Without the merger, Spirit was left to compete as a standalone ultra-low-cost carrier in an industry where margins are razor-thin and fuel costs, labor pressures, and post-pandemic travel shifts punish weaker players. The company filed for bankruptcy restructuring and ultimately could not find a path forward. The wind-down announcement on May 2 was the final chapter.

The pattern is familiar. The Biden administration's regulatory and legal interventions, from antitrust enforcement to immigration policy to judicial appointments, have repeatedly produced consequences that outlast the administration itself. A Biden-appointed judge recently blocked the Trump administration from ending temporary protected status for Ethiopia, another example of Biden-era decisions continuing to shape policy long after the administration left office.

Who pays the price

The people who lost their jobs at Spirit Airlines were not Washington policymakers. They were not antitrust lawyers at the DOJ. They were not cable-news commentators debating merger theory.

They were working people. Seventeen thousand of them.

Spirit served budget-conscious travelers, families stretching a dollar, people who would not fly at all without rock-bottom fares. The airline's disappearance does not just eliminate jobs. It removes a low-cost option from the market, the very outcome the Biden DOJ claimed it was trying to prevent by blocking the merger in the first place.

The broader Biden legacy continues to draw scrutiny across multiple fronts. Court filings have revealed that Hunter Biden now lives overseas as unpaid legal bills and a criminal record follow him abroad, part of a wider pattern of Biden-family controversies that have dogged the former president's political brand.

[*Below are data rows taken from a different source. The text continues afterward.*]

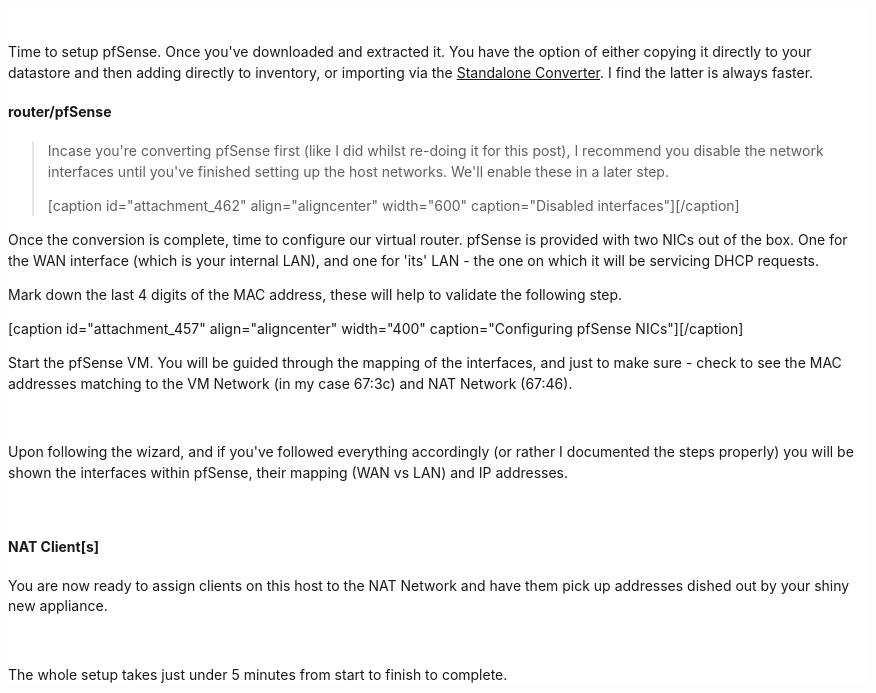 <a href="http://blog.romant.net/wp-content/uploads/2010/07/Step_last_summary_2.png"><img src="http://blog.romant.net/wp-content/uploads/2010/07/Step_last_summary_2.png" alt="" title="Step_last_summary_2" width="435" class="aligncenter size-full wp-image-469" /></a>

Time to setup pfSense. Once you've downloaded and extracted it. You have the option of either copying it directly to your datastore and then adding directly to inventory, or importing via the <a href="http://www.vmware.com/products/converter/">Standalone Converter</a>. I find the latter is always faster.

<h4>router/pfSense</h4>
<blockquote>
Incase you're converting pfSense first (like I did whilst re-doing it for this post), I recommend you disable the network interfaces until you've finished setting up the host networks. We'll enable these in a later step.

[caption id="attachment_462" align="aligncenter" width="600" caption="Disabled interfaces"]<a href="http://blog.romant.net/wp-content/uploads/2010/07/pfsense_convert_precaution.png"><img src="http://blog.romant.net/wp-content/uploads/2010/07/pfsense_convert_precaution.png" alt="" title="pfsense_convert_precaution" width="400" class="size-full wp-image-462" /></a>[/caption]
</blockquote>

Once the conversion is complete, time to configure our virtual router. pfSense is provided with two NICs out of the box. One for the WAN interface (which is your internal LAN), and one for 'its' LAN - the one on which it will be servicing DHCP requests.

Mark down the last 4 digits of the MAC address, these will help to validate the following step.

[caption id="attachment_457" align="aligncenter" width="400" caption="Configuring pfSense NICs"]<a href="http://blog.romant.net/wp-content/uploads/2010/07/Step_last.png"><img src="http://blog.romant.net/wp-content/uploads/2010/07/Step_last.png" alt="" title="Step_last" width="400" class="size-full wp-image-457" /></a>[/caption]

Start the pfSense VM. You will be guided through the mapping of the interfaces, and just to make sure - check to see the MAC addresses matching to the VM Network (in my case 67:3c) and NAT Network (67:46).

<a href="http://blog.romant.net/wp-content/uploads/2010/07/pfsense_config_2.png"><img src="http://blog.romant.net/wp-content/uploads/2010/07/pfsense_config_2.png" alt="" title="pfsense_config_2" width="600"  class="aligncenter size-full wp-image-451" /></a>

Upon following the wizard, and if you've followed everything accordingly (or rather I documented the steps properly) you will be shown the interfaces within pfSense, their mapping (WAN vs LAN) and IP addresses.

<a href="http://blog.romant.net/wp-content/uploads/2010/07/pfsense_summary.png"><img src="http://blog.romant.net/wp-content/uploads/2010/07/pfsense_summary.png" alt="" title="pfsense_summary" width="600" class="aligncenter size-full wp-image-455" /></a>

<h4>NAT Client[s]</h4>
You are now ready to assign clients on this host to the NAT Network and have them pick up addresses dished out by your shiny new appliance.

<a href="http://blog.romant.net/wp-content/uploads/2010/07/client_network.png"><img src="http://blog.romant.net/wp-content/uploads/2010/07/client_network.png" alt="" title="client_network" width="600" class="aligncenter size-full wp-image-448" /></a>

The whole setup takes just under 5 minutes from start to finish to complete.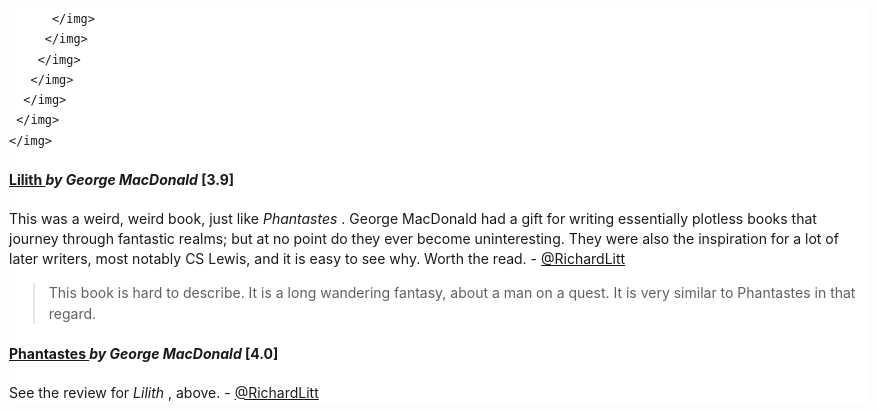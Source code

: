           </img>
         </img>
        </img>
       </img>
      </img>
     </img>
    </img>
   </img>
  </img>
 </img>
</p>
<h4>
 <a href="http://www.goodreads.com/book/show/268187.Lilith">
  Lilith
 </a>
 <em>
  by George MacDonald
 </em>
 [3.9]
</h4>
<p>
 This was a weird, weird book, just like
 <em>
  Phantastes
 </em>
 . George MacDonald had a gift for writing essentially plotless books that journey through fantastic realms; but at no point do they ever become uninteresting. They were also the inspiration for a lot of later writers, most notably CS Lewis, and it is easy to see why. Worth the read. -
 <a href="https://github.com/RichardLitt">
  @RichardLitt
 </a>
</p>
<blockquote>
 <p>
  This book is hard to describe. It is a long wandering fantasy, about a man on a quest. It is very similar to Phantastes in that regard.
 </p>
</blockquote>
<h4>
 <a href="http://www.goodreads.com/book/show/174948.Phantastes">
  Phantastes
 </a>
 <em>
  by George MacDonald
 </em>
 [4.0]
</h4>
<p>
 See the review for
 <em>
  Lilith
 </em>
 , above. -
 <a href="https://github.com/RichardLitt">
  @RichardLitt
 </a>
</p>
<blockquote>
 <p>
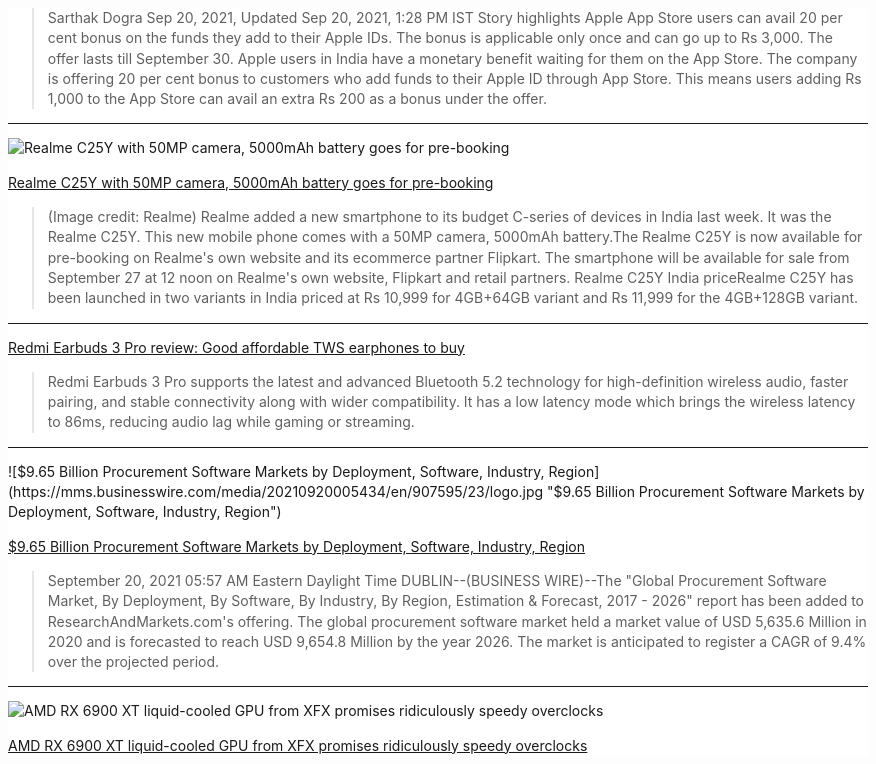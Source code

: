
> Sarthak Dogra Sep 20, 2021, Updated Sep 20, 2021, 1:28 PM IST Story highlights Apple App Store users can avail 20 per cent bonus on the funds they add to their Apple IDs. The bonus is applicable only once and can go up to Rs 3,000. The offer lasts till September 30. Apple users in India have a monetary benefit waiting for them on the App Store. The company is offering 20 per cent bonus to customers who add funds to their Apple ID through App Store. This means users adding Rs 1,000 to the App Store can avail an extra Rs 200 as a bonus under the offer.


***
![Realme C25Y with 50MP camera, 5000mAh battery goes for pre-booking](https://cdn.mos.cms.futurecdn.net/UuJRuDVcWs7hfGmqShTgXT-1200-80.png "Realme C25Y with 50MP camera, 5000mAh battery goes for pre-booking")


[Realme C25Y with 50MP camera, 5000mAh battery goes for pre-booking](https://www.techradar.com/news/realme-c25y-with-50mp-camera-5000mah-battery-goes-for-pre-booking)


> (Image credit: Realme) Realme added a new smartphone to its budget C-series of devices in India last week. It was the Realme C25Y. This new mobile phone comes with a 50MP camera, 5000mAh battery.The Realme C25Y is now available for pre-booking on Realme's own website and its ecommerce partner Flipkart. The smartphone will be available for sale from September 27 at 12 noon on Realme's own website, Flipkart and retail partners. Realme C25Y India priceRealme C25Y has been launched in two variants in India priced at Rs 10,999 for 4GB+64GB variant and Rs 11,999 for the 4GB+128GB variant.


***
[Redmi Earbuds 3 Pro review: Good affordable TWS earphones to buy](https://www.zeebiz.com/technology/news-redmi-earbuds-3-pro-review-good-affordable-tws-earphones-to-buy-165614)


> Redmi Earbuds 3 Pro supports the latest and advanced Bluetooth 5.2 technology for high-definition wireless audio, faster pairing, and stable connectivity along with wider compatibility. It has a low latency mode which brings the wireless latency to 86ms, reducing audio lag while gaming or streaming.


***
![$9.65 Billion Procurement Software Markets by Deployment, Software, Industry, Region](https://mms.businesswire.com/media/20210920005434/en/907595/23/logo.jpg "$9.65 Billion Procurement Software Markets by Deployment, Software, Industry, Region")


[$9.65 Billion Procurement Software Markets by Deployment, Software, Industry, Region](https://www.businesswire.com/news/home/20210920005434/en/9.65-Billion-Procurement-Software-Markets-by-Deployment-Software-Industry-Region---Global-Forecast-to-2026---ResearchAndMarkets.com)


> September 20, 2021 05:57 AM Eastern Daylight Time DUBLIN--(BUSINESS WIRE)--The "Global Procurement Software Market, By Deployment, By Software, By Industry, By Region, Estimation & Forecast, 2017 - 2026" report has been added to ResearchAndMarkets.com's offering. The global procurement software market held a market value of USD 5,635.6 Million in 2020 and is forecasted to reach USD 9,654.8 Million by the year 2026. The market is anticipated to register a CAGR of 9.4% over the projected period.


***
![AMD RX 6900 XT liquid-cooled GPU from XFX promises ridiculously speedy overclocks](https://cdn.mos.cms.futurecdn.net/bCxXzJEpPDSjvpvF89MJ8T-1200-80.jpeg "AMD RX 6900 XT liquid-cooled GPU from XFX promises ridiculously speedy overclocks")


[AMD RX 6900 XT liquid-cooled GPU from XFX promises ridiculously speedy overclocks](https://www.techradar.com/news/amd-rx-6900-xt-liquid-cooled-gpu-from-xfx-promises-ridiculously-speedy-overclocks)
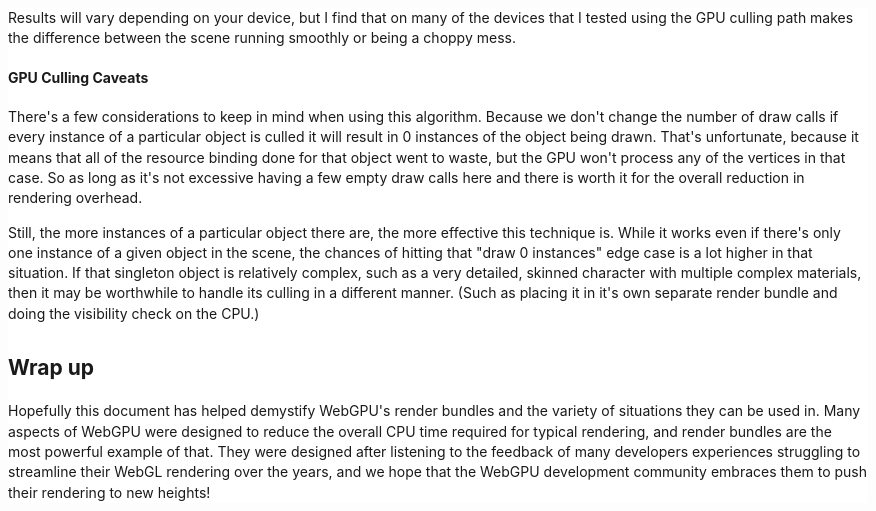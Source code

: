 Results will vary depending on your device, but I find that on many of the devices that I tested using the GPU culling path makes the difference between the scene running smoothly or being a choppy mess.

#### GPU Culling Caveats

There's a few considerations to keep in mind when using this algorithm. Because we don't change the number of draw calls if every instance of a particular object is culled it will result in 0 instances of the object being drawn. That's unfortunate, because it means that all of the resource binding done for that object went to waste, but the GPU won't process any of the vertices in that case. So as long as it's not excessive having a few empty draw calls here and there is worth it for the overall reduction in rendering overhead.

Still, the more instances of a particular object there are, the more effective this technique is. While it works even if there's only one instance of a given object in the scene, the chances of hitting that "draw 0 instances" edge case is a lot higher in that situation. If that singleton object is relatively complex, such as a very detailed, skinned character with multiple complex materials, then it may be worthwhile to handle its culling in a different manner. (Such as placing it in it's own separate render bundle and doing the visibility check on the CPU.)

## Wrap up

Hopefully this document has helped demystify WebGPU's render bundles and the variety of situations they can be used in. Many aspects of WebGPU were designed to reduce the overall CPU time required for typical rendering, and render bundles are the most powerful example of that. They were designed after listening to the feedback of many developers experiences struggling to streamline their WebGL rendering over the years, and we hope that the WebGPU development community embraces them to push their rendering to new heights!
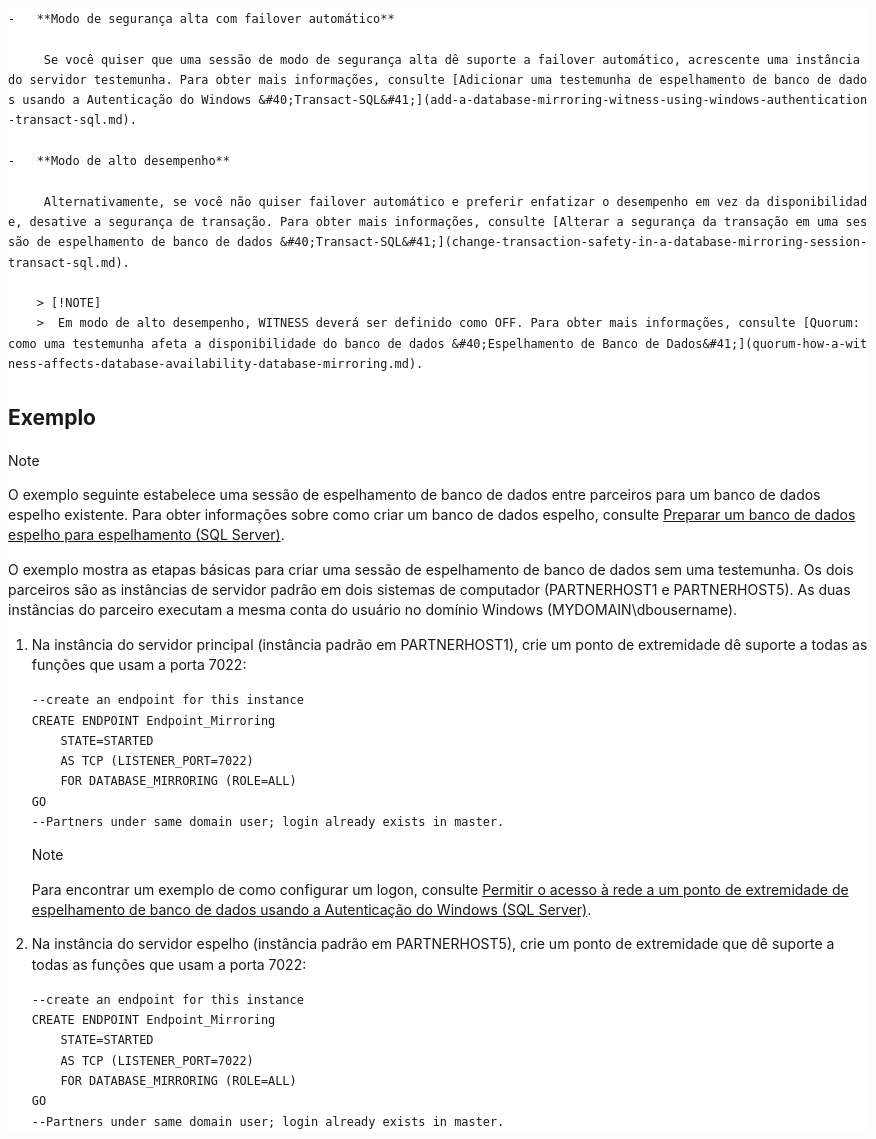     -   **Modo de segurança alta com failover automático**  
  
         Se você quiser que uma sessão de modo de segurança alta dê suporte a failover automático, acrescente uma instância do servidor testemunha. Para obter mais informações, consulte [Adicionar uma testemunha de espelhamento de banco de dados usando a Autenticação do Windows &#40;Transact-SQL&#41;](add-a-database-mirroring-witness-using-windows-authentication-transact-sql.md).  
  
    -   **Modo de alto desempenho**  
  
         Alternativamente, se você não quiser failover automático e preferir enfatizar o desempenho em vez da disponibilidade, desative a segurança de transação. Para obter mais informações, consulte [Alterar a segurança da transação em uma sessão de espelhamento de banco de dados &#40;Transact-SQL&#41;](change-transaction-safety-in-a-database-mirroring-session-transact-sql.md).  
  
        > [!NOTE]  
        >  Em modo de alto desempenho, WITNESS deverá ser definido como OFF. Para obter mais informações, consulte [Quorum: como uma testemunha afeta a disponibilidade do banco de dados &#40;Espelhamento de Banco de Dados&#41;](quorum-how-a-witness-affects-database-availability-database-mirroring.md).  
  
## <a name="example"></a>Exemplo  
  
> [!NOTE]  
>  O exemplo seguinte estabelece uma sessão de espelhamento de banco de dados entre parceiros para um banco de dados espelho existente. Para obter informações sobre como criar um banco de dados espelho, consulte [Preparar um banco de dados espelho para espelhamento &#40;SQL Server&#41;](prepare-a-mirror-database-for-mirroring-sql-server.md).  
  
 O exemplo mostra as etapas básicas para criar uma sessão de espelhamento de banco de dados sem uma testemunha. Os dois parceiros são as instâncias de servidor padrão em dois sistemas de computador (PARTNERHOST1 e PARTNERHOST5). As duas instâncias do parceiro executam a mesma conta do usuário no domínio Windows (MYDOMAIN\dbousername).  
  
1.  Na instância do servidor principal (instância padrão em PARTNERHOST1), crie um ponto de extremidade dê suporte a todas as funções que usam a porta 7022:  
  
    ```  
    --create an endpoint for this instance  
    CREATE ENDPOINT Endpoint_Mirroring  
        STATE=STARTED   
        AS TCP (LISTENER_PORT=7022)   
        FOR DATABASE_MIRRORING (ROLE=ALL)  
    GO  
    --Partners under same domain user; login already exists in master.  
    ```  
  
    > [!NOTE]  
    >  Para encontrar um exemplo de como configurar um logon, consulte [Permitir o acesso à rede a um ponto de extremidade de espelhamento de banco de dados usando a Autenticação do Windows &#40;SQL Server&#41;](../database-mirroring-allow-network-access-windows-authentication.md).  
  
2.  Na instância do servidor espelho (instância padrão em PARTNERHOST5), crie um ponto de extremidade que dê suporte a todas as funções que usam a porta 7022:  
  
    ```  
    --create an endpoint for this instance  
    CREATE ENDPOINT Endpoint_Mirroring  
        STATE=STARTED   
        AS TCP (LISTENER_PORT=7022)   
        FOR DATABASE_MIRRORING (ROLE=ALL)  
    GO  
    --Partners under same domain user; login already exists in master.  
    ```  
  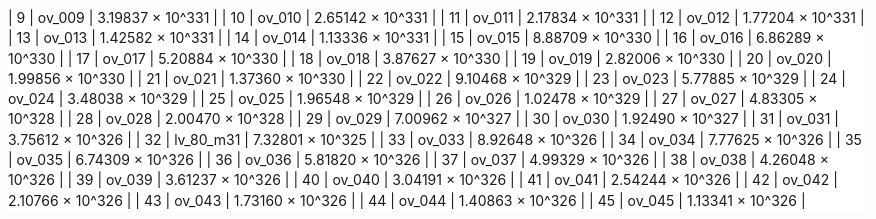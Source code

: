 | 9 | ov_009 | 3.19837 × 10^331 |
| 10 | ov_010 | 2.65142 × 10^331 |
| 11 | ov_011 | 2.17834 × 10^331 |
| 12 | ov_012 | 1.77204 × 10^331 |
| 13 | ov_013 | 1.42582 × 10^331 |
| 14 | ov_014 | 1.13336 × 10^331 |
| 15 | ov_015 | 8.88709 × 10^330 |
| 16 | ov_016 | 6.86289 × 10^330 |
| 17 | ov_017 | 5.20884 × 10^330 |
| 18 | ov_018 | 3.87627 × 10^330 |
| 19 | ov_019 | 2.82006 × 10^330 |
| 20 | ov_020 | 1.99856 × 10^330 |
| 21 | ov_021 | 1.37360 × 10^330 |
| 22 | ov_022 | 9.10468 × 10^329 |
| 23 | ov_023 | 5.77885 × 10^329 |
| 24 | ov_024 | 3.48038 × 10^329 |
| 25 | ov_025 | 1.96548 × 10^329 |
| 26 | ov_026 | 1.02478 × 10^329 |
| 27 | ov_027 | 4.83305 × 10^328 |
| 28 | ov_028 | 2.00470 × 10^328 |
| 29 | ov_029 | 7.00962 × 10^327 |
| 30 | ov_030 | 1.92490 × 10^327 |
| 31 | ov_031 | 3.75612 × 10^326 |
| 32 | lv_80_m31 | 7.32801 × 10^325 |
| 33 | ov_033 | 8.92648 × 10^326 |
| 34 | ov_034 | 7.77625 × 10^326 |
| 35 | ov_035 | 6.74309 × 10^326 |
| 36 | ov_036 | 5.81820 × 10^326 |
| 37 | ov_037 | 4.99329 × 10^326 |
| 38 | ov_038 | 4.26048 × 10^326 |
| 39 | ov_039 | 3.61237 × 10^326 |
| 40 | ov_040 | 3.04191 × 10^326 |
| 41 | ov_041 | 2.54244 × 10^326 |
| 42 | ov_042 | 2.10766 × 10^326 |
| 43 | ov_043 | 1.73160 × 10^326 |
| 44 | ov_044 | 1.40863 × 10^326 |
| 45 | ov_045 | 1.13341 × 10^326 |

The question Tanden won't fully answer

Tanden's post was carefully worded. She did not say the DOJ was wrong. She said people should "honestly assess" whether it was right. She acknowledged the possibility that blocking the merger was the correct call, then immediately undercut that possibility by pointing to the human cost.

That kind of rhetorical two-step is common among former officials who know the answer but do not want to say it plainly. The facts, however, are not ambiguous. The merger was blocked. Spirit could not survive alone. The airline is gone. Seventeen thousand jobs are gone. And the budget travelers who relied on Spirit's fares now have fewer options.

Meanwhile, the political consequences of the Biden era continue to ripple outward. The Trump administration has linked specific tragedies to Biden-era border and sanctuary policies, framing them as validation of its own enforcement-first approach, a dynamic that plays out across issue after issue where Biden-era decisions produced real-world harm.

A lesson in unintended consequences

The Biden DOJ's antitrust posture was part of a broader progressive push to rein in corporate consolidation across industries, airlines, tech, health care, agriculture. The theory was that bigger is always worse for consumers. That theory sounds clean in a law-school seminar. It falls apart when the company you "saved" from a merger ends up shutting down entirely.

Spirit Airlines did not need to be saved from JetBlue. It needed a lifeline. The merger would have preserved jobs, maintained routes, and kept a low-cost competitor in the market under a larger corporate umbrella. Instead, the DOJ killed the deal, Buttigieg's Department of Transportation piled on, and Spirit was left to die slowly, then all at once.

Even Tanden, who served the administration that made the call, now concedes the outcome deserves scrutiny. That is as close to an admission of failure as Washington insiders typically get.

When your own people start asking whether you got it right, the answer is usually that you didn't.